HIV Dementia Risk Causes New Concerns

October 16, 2002

A note from TheBody.com: Since this article was written, the HIV pandemic has changed, as has our understanding of HIV/AIDS and its treatment. As a result, parts of this article may be outdated. Please keep this in mind, and be sure to visit other parts of our site for more recent information!

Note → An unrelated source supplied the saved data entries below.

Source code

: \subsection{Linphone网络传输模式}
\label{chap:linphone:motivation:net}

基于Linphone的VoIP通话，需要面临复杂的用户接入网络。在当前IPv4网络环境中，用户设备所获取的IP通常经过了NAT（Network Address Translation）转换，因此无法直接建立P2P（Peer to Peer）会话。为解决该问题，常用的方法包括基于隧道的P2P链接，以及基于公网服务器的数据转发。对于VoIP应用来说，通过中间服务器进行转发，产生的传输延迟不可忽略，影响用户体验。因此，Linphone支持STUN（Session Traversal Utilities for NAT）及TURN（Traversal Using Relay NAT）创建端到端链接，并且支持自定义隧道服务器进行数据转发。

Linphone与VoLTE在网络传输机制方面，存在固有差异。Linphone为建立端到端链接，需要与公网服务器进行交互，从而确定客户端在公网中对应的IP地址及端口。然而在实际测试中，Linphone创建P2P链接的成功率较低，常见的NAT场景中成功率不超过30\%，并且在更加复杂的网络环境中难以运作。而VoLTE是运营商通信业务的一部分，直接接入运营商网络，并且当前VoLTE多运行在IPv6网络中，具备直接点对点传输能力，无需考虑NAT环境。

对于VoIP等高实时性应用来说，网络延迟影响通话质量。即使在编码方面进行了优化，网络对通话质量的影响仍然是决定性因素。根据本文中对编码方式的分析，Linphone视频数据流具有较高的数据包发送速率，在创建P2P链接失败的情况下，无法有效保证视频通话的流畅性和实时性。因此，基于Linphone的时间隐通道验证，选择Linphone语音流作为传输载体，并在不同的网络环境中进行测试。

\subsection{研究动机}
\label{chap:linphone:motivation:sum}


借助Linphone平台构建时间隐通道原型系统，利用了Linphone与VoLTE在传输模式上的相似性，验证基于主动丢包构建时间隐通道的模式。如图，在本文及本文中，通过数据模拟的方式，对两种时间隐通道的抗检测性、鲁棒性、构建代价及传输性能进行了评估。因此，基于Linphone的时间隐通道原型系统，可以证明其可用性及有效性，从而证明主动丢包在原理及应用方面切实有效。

As many as 20 percent of people with HIV may be experiencing problems with the brain's executive secretary: remembering, carrying out complex tasks, organizing paperwork, keeping track of the endless minutiae of a day. And the tasks they need to do to stay alive -- filling prescriptions and swallowing pills on a strict schedule -- are potentially threatened. Doctors are worried that HIV patients, surviving longer thanks to effective treatments, will experience dementia at ages far younger than is customary.

Tests can often pinpoint difficulties that might not yet be obvious: subtle problems with memory, word retrieval, attention and the ability to follow complex directions. As the situation worsens, problems become obvious in everyday chores, missed appointments, lost work and forgotten names.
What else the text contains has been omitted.